Provided material below:

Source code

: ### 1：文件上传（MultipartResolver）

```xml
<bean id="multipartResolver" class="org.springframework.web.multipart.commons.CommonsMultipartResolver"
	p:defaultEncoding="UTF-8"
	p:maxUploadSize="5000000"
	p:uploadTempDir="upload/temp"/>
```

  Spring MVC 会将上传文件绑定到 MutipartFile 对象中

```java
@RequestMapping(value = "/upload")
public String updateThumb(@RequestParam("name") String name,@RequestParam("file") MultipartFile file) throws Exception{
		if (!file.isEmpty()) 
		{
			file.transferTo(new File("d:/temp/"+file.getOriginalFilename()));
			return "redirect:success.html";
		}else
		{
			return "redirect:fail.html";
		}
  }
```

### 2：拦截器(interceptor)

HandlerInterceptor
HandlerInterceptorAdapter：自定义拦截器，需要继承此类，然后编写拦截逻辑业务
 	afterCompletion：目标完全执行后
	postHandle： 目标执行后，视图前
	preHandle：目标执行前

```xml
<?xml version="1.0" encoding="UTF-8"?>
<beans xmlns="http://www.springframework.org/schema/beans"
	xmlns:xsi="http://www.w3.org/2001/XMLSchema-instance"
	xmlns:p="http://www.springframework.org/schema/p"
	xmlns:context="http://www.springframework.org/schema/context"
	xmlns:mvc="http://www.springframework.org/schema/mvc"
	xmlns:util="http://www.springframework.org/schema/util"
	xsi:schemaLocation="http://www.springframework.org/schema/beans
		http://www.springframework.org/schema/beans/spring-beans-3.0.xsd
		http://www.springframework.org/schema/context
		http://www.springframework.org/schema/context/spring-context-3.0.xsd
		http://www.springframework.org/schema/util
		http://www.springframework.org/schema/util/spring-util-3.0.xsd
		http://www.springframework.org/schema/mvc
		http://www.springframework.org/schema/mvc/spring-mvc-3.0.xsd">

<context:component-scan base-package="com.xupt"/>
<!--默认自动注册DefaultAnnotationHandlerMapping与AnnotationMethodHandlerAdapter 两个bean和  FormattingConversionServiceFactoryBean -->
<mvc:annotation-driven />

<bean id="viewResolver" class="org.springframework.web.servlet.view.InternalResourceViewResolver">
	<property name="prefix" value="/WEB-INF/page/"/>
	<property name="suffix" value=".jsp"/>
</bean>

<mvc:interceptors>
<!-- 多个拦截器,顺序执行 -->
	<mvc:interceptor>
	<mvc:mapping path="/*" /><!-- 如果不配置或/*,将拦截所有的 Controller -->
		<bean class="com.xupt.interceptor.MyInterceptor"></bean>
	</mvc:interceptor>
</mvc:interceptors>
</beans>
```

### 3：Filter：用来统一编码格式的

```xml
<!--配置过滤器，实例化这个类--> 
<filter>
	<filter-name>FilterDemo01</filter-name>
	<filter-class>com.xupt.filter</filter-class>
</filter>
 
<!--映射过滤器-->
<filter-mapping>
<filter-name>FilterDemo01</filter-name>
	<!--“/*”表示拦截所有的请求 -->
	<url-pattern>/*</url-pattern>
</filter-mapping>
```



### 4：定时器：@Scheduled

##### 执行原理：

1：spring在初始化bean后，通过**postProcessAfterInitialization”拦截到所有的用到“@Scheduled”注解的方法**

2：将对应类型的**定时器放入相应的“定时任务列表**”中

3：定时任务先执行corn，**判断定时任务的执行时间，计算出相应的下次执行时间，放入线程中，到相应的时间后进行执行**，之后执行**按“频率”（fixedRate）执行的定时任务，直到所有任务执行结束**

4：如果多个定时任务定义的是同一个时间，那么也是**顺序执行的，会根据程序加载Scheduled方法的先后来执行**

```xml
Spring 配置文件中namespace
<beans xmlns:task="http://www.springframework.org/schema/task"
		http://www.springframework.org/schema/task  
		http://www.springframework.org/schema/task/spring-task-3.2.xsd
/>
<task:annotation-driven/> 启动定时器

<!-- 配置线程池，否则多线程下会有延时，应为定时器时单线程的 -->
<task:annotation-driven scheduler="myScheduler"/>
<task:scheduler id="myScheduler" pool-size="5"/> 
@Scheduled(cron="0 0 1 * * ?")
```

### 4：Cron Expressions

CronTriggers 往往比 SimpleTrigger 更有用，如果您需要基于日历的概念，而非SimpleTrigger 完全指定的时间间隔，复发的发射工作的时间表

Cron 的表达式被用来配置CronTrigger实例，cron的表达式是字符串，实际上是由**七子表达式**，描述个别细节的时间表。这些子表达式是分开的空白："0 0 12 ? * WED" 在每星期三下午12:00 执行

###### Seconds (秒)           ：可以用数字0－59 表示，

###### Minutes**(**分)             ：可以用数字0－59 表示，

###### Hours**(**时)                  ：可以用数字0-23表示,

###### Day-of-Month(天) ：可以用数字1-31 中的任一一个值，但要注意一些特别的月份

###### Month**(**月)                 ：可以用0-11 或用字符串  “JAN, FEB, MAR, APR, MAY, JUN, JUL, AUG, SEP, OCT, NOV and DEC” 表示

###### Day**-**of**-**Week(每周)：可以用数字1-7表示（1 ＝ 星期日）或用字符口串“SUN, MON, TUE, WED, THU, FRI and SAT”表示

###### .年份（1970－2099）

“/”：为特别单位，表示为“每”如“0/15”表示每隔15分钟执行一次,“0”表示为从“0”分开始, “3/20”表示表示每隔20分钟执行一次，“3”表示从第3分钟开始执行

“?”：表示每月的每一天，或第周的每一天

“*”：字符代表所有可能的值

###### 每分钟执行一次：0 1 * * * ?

End of Provided material.

## Task description
The records above are to be written out again word for word.

## Result
Source code

: ### 1：文件上传（MultipartResolver）

```xml
<bean id="multipartResolver" class="org.springframework.web.multipart.commons.CommonsMultipartResolver"
	p:defaultEncoding="UTF-8"
	p:maxUploadSize="5000000"
	p:uploadTempDir="upload/temp"/>
```

  Spring MVC 会将上传文件绑定到 MutipartFile 对象中

```java
@RequestMapping(value = "/upload")
public String updateThumb(@RequestParam("name") String name,@RequestParam("file") MultipartFile file) throws Exception{
		if (!file.isEmpty()) 
		{
			file.transferTo(new File("d:/temp/"+file.getOriginalFilename()));
			return "redirect:success.html";
		}else
		{
			return "redirect:fail.html";
		}
  }
```

### 2：拦截器(interceptor)

HandlerInterceptor
HandlerInterceptorAdapter：自定义拦截器，需要继承此类，然后编写拦截逻辑业务
 	afterCompletion：目标完全执行后
	postHandle： 目标执行后，视图前
	preHandle：目标执行前

```xml
<?xml version="1.0" encoding="UTF-8"?>
<beans xmlns="http://www.springframework.org/schema/beans"
	xmlns:xsi="http://www.w3.org/2001/XMLSchema-instance"
	xmlns:p="http://www.springframework.org/schema/p"
	xmlns:context="http://www.springframework.org/schema/context"
	xmlns:mvc="http://www.springframework.org/schema/mvc"
	xmlns:util="http://www.springframework.org/schema/util"
	xsi:schemaLocation="http://www.springframework.org/schema/beans
		http://www.springframework.org/schema/beans/spring-beans-3.0.xsd
		http://www.springframework.org/schema/context
		http://www.springframework.org/schema/context/spring-context-3.0.xsd
		http://www.springframework.org/schema/util
		http://www.springframework.org/schema/util/spring-util-3.0.xsd
		http://www.springframework.org/schema/mvc
		http://www.springframework.org/schema/mvc/spring-mvc-3.0.xsd">

<context:component-scan base-package="com.xupt"/>
<!--默认自动注册DefaultAnnotationHandlerMapping与AnnotationMethodHandlerAdapter 两个bean和  FormattingConversionServiceFactoryBean -->
<mvc:annotation-driven />

<bean id="viewResolver" class="org.springframework.web.servlet.view.InternalResourceViewResolver">
	<property name="prefix" value="/WEB-INF/page/"/>
	<property name="suffix" value=".jsp"/>
</bean>

<mvc:interceptors>
<!-- 多个拦截器,顺序执行 -->
	<mvc:interceptor>
	<mvc:mapping path="/*" /><!-- 如果不配置或/*,将拦截所有的 Controller -->
		<bean class="com.xupt.interceptor.MyInterceptor"></bean>
	</mvc:interceptor>
</mvc:interceptors>
</beans>
```

### 3：Filter：用来统一编码格式的

```xml
<!--配置过滤器，实例化这个类--> 
<filter>
	<filter-name>FilterDemo01</filter-name>
	<filter-class>com.xupt.filter</filter-class>
</filter>
 
<!--映射过滤器-->
<filter-mapping>
<filter-name>FilterDemo01</filter-name>
	<!--“/*”表示拦截所有的请求 -->
	<url-pattern>/*</url-pattern>
</filter-mapping>
```



### 4：定时器：@Scheduled

##### 执行原理：

1：spring在初始化bean后，通过**postProcessAfterInitialization”拦截到所有的用到“@Scheduled”注解的方法**

2：将对应类型的**定时器放入相应的“定时任务列表**”中

3：定时任务先执行corn，**判断定时任务的执行时间，计算出相应的下次执行时间，放入线程中，到相应的时间后进行执行**，之后执行**按“频率”（fixedRate）执行的定时任务，直到所有任务执行结束**

4：如果多个定时任务定义的是同一个时间，那么也是**顺序执行的，会根据程序加载Scheduled方法的先后来执行**

```xml
Spring 配置文件中namespace
<beans xmlns:task="http://www.springframework.org/schema/task"
		http://www.springframework.org/schema/task  
		http://www.springframework.org/schema/task/spring-task-3.2.xsd
/>
<task:annotation-driven/> 启动定时器

<!-- 配置线程池，否则多线程下会有延时，应为定时器时单线程的 -->
<task:annotation-driven scheduler="myScheduler"/>
<task:scheduler id="myScheduler" pool-size="5"/> 
@Scheduled(cron="0 0 1 * * ?")
```

### 4：Cron Expressions

CronTriggers 往往比 SimpleTrigger 更有用，如果您需要基于日历的概念，而非SimpleTrigger 完全指定的时间间隔，复发的发射工作的时间表

Cron 的表达式被用来配置CronTrigger实例，cron的表达式是字符串，实际上是由**七子表达式**，描述个别细节的时间表。这些子表达式是分开的空白："0 0 12 ? * WED" 在每星期三下午12:00 执行

###### Seconds (秒)           ：可以用数字0－59 表示，

###### Minutes**(**分)             ：可以用数字0－59 表示，

###### Hours**(**时)                  ：可以用数字0-23表示,

###### Day-of-Month(天) ：可以用数字1-31 中的任一一个值，但要注意一些特别的月份

###### Month**(**月)                 ：可以用0-11 或用字符串  “JAN, FEB, MAR, APR, MAY, JUN, JUL, AUG, SEP, OCT, NOV and DEC” 表示

###### Day**-**of**-**Week(每周)：可以用数字1-7表示（1 ＝ 星期日）或用字符口串“SUN, MON, TUE, WED, THU, FRI and SAT”表示

###### .年份（1970－2099）

“/”：为特别单位，表示为“每”如“0/15”表示每隔15分钟执行一次,“0”表示为从“0”分开始, “3/20”表示表示每隔20分钟执行一次，“3”表示从第3分钟开始执行

“?”：表示每月的每一天，或第周的每一天

“*”：字符代表所有可能的值

###### 每分钟执行一次：0 1 * * * ?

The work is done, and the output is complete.